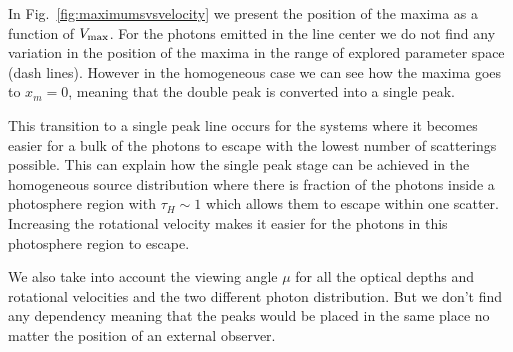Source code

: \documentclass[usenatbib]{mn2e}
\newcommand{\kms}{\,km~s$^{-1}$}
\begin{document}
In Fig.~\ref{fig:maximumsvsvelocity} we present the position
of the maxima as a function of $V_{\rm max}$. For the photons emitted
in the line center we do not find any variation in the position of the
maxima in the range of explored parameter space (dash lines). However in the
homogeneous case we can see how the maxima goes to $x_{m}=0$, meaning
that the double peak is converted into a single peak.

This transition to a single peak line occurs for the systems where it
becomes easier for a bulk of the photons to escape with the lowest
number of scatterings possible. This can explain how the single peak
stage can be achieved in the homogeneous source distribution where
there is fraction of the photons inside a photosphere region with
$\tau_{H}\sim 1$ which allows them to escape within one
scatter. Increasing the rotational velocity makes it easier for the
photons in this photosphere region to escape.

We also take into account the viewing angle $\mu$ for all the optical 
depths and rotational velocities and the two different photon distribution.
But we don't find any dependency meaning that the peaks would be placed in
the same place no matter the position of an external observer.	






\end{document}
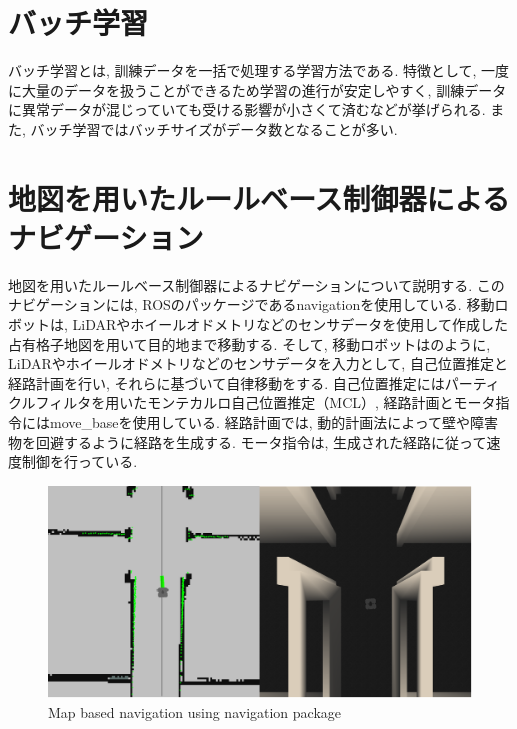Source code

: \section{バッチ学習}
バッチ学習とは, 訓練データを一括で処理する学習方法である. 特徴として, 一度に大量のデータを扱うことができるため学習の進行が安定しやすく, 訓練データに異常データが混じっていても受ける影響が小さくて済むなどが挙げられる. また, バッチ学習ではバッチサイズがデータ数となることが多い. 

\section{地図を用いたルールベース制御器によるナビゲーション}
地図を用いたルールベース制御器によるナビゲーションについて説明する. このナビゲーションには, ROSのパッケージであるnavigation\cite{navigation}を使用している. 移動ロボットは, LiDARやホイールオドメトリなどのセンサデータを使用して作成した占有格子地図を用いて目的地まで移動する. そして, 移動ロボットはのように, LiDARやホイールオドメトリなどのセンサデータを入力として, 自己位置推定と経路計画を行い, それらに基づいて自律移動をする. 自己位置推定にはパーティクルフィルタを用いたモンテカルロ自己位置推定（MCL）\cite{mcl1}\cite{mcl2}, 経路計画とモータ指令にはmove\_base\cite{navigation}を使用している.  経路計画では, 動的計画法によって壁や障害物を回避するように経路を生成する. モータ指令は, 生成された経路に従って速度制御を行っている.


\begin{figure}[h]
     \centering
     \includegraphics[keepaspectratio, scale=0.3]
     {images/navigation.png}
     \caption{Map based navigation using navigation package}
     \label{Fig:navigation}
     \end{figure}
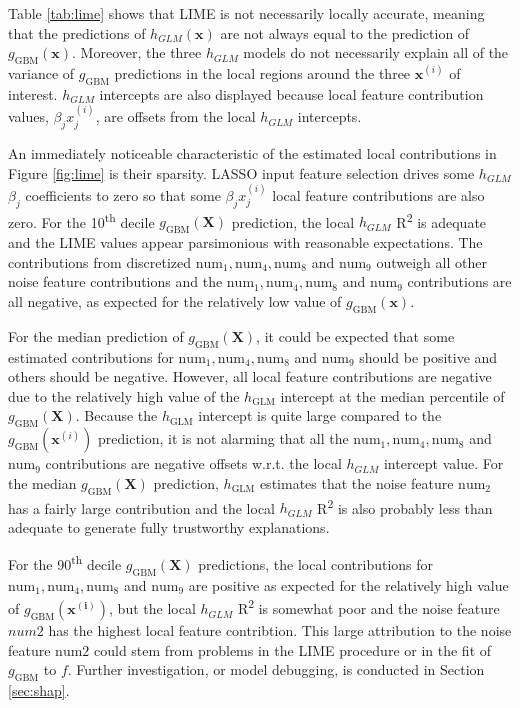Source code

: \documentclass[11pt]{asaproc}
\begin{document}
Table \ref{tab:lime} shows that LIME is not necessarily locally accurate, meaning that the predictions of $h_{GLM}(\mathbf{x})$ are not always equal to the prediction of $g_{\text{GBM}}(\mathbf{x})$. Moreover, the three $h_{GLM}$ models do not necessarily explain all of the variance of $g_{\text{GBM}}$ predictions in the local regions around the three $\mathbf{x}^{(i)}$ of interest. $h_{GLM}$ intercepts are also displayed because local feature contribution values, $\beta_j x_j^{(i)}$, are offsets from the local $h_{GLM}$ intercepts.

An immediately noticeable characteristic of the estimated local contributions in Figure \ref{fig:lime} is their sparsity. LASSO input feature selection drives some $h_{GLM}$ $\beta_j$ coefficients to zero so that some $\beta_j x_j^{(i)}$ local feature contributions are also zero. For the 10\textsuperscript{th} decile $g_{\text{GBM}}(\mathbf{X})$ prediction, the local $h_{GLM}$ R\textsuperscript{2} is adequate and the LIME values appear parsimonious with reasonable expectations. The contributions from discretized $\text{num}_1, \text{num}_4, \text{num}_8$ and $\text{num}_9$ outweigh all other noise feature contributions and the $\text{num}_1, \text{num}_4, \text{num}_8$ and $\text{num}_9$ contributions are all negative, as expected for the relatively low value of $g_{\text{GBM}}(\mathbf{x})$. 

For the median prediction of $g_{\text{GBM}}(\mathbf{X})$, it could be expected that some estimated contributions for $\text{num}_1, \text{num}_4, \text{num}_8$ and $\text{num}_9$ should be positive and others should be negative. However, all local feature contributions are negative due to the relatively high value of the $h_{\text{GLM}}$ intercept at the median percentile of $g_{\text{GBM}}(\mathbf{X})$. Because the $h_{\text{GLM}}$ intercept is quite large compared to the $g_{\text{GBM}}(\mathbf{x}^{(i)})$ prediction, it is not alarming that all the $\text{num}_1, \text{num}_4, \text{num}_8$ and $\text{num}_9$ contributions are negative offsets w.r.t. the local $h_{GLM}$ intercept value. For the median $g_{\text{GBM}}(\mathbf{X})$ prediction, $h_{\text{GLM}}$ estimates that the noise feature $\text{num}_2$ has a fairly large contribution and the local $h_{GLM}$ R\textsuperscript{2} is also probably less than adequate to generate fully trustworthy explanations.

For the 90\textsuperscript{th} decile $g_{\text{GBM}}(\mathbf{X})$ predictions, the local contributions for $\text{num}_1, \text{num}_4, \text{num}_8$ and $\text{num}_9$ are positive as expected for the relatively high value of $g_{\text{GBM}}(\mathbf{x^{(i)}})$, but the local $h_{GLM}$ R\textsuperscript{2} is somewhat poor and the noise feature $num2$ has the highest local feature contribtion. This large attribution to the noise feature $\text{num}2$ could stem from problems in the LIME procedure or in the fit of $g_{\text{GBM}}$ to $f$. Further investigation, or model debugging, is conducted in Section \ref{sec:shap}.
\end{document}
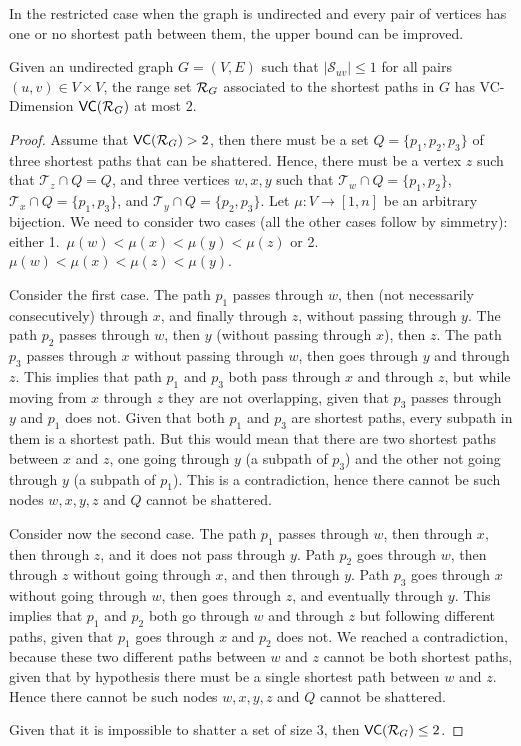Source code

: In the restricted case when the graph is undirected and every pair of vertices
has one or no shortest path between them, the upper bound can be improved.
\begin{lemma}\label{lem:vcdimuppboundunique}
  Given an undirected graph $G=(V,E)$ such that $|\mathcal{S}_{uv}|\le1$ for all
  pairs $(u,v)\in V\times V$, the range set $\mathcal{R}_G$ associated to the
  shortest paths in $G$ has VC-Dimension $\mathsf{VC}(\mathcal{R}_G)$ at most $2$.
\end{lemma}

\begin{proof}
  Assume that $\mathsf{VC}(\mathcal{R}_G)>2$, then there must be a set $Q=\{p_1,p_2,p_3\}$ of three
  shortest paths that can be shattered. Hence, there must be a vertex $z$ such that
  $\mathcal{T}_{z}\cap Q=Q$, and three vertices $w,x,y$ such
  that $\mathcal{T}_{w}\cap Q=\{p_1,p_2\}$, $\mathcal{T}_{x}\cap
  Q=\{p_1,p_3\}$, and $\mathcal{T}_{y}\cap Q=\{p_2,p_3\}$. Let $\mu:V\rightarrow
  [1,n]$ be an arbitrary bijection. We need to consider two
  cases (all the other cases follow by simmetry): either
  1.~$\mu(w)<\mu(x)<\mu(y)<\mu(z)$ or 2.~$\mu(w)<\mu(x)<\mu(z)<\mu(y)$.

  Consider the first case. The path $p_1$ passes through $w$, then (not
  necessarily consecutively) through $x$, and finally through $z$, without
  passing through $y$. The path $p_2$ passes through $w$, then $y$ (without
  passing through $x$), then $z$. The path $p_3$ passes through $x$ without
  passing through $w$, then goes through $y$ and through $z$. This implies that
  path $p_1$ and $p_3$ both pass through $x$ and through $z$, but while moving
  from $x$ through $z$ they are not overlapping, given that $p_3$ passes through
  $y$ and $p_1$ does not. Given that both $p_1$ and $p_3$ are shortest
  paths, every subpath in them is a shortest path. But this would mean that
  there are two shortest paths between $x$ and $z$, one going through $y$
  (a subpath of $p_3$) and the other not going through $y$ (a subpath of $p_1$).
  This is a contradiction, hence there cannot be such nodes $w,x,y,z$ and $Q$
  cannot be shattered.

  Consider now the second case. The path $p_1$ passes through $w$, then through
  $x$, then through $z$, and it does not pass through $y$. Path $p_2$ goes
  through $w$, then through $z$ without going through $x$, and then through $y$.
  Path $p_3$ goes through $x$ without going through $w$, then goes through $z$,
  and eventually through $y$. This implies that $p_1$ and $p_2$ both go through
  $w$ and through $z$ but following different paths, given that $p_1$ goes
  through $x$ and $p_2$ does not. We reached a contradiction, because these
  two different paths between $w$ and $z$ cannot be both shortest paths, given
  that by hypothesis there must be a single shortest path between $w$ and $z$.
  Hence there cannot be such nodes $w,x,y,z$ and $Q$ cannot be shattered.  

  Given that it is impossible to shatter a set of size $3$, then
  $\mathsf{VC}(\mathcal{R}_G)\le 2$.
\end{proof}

:::::

## Prompt
Check every line of the data, and copy the ones that contain "vertices".

## Result for this task
: In the restricted case when the graph is undirected and every pair of vertices
  $\mathcal{T}_{z}\cap Q=Q$, and three vertices $w,x,y$ such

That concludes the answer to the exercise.